MATERIAL FOR THE TASK START

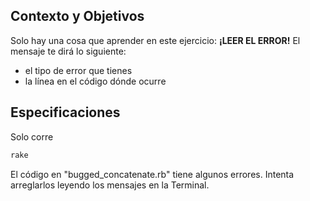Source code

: ## Contexto y Objetivos

Solo hay una cosa que aprender en este ejercicio: **¡LEER EL ERROR!** El mensaje te dirá lo siguiente:

- el tipo de error que tienes
- la línea en el código dónde ocurre

## Especificaciones

Solo corre

```bash
rake
```

El código en  "bugged_concatenate.rb" tiene algunos errores. Intenta arreglarlos leyendo los mensajes en la Terminal.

MATERIAL FOR THE TASK END

▸ **TASK STATEMENT**:
Word for word, restate the line with "- la línea en el código dónde ocurre" and all remaining lines of the material, stopping only at the final line.

▸ **RESULT**:
- la línea en el código dónde ocurre

## Especificaciones

Solo corre

```bash
rake
```

El código en  "bugged_concatenate.rb" tiene algunos errores. Intenta arreglarlos leyendo los mensajes en la Terminal.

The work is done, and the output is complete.